STORED DATA.
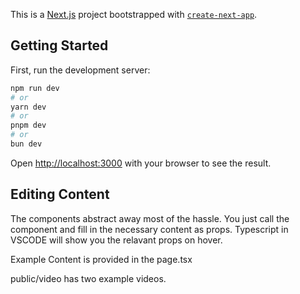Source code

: This is a [Next.js](https://nextjs.org) project bootstrapped with [`create-next-app`](https://nextjs.org/docs/app/api-reference/cli/create-next-app).

## Getting Started

First, run the development server:

```bash
npm run dev
# or
yarn dev
# or
pnpm dev
# or
bun dev
```

Open [http://localhost:3000](http://localhost:3000) with your browser to see the result.

## Editing Content

The components abstract away most of the hassle. 
You just call the component and fill in the necessary content as props.
Typescript in VSCODE will show you the relavant props on hover. 

Example Content is provided in the page.tsx

public/video has two example videos.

EXERCISE AIM.
Please write out the entire listing above exactly, but leave the pictures out.

SOLUTION.
Source code

: This is a [Next.js](https://nextjs.org) project bootstrapped with [`create-next-app`](https://nextjs.org/docs/app/api-reference/cli/create-next-app).

## Getting Started

First, run the development server:

```bash
npm run dev
# or
yarn dev
# or
pnpm dev
# or
bun dev
```

Open [http://localhost:3000](http://localhost:3000) with your browser to see the result.

## Editing Content

The components abstract away most of the hassle. 
You just call the component and fill in the necessary content as props.
Typescript in VSCODE will show you the relavant props on hover. 

Example Content is provided in the page.tsx

public/video has two example videos.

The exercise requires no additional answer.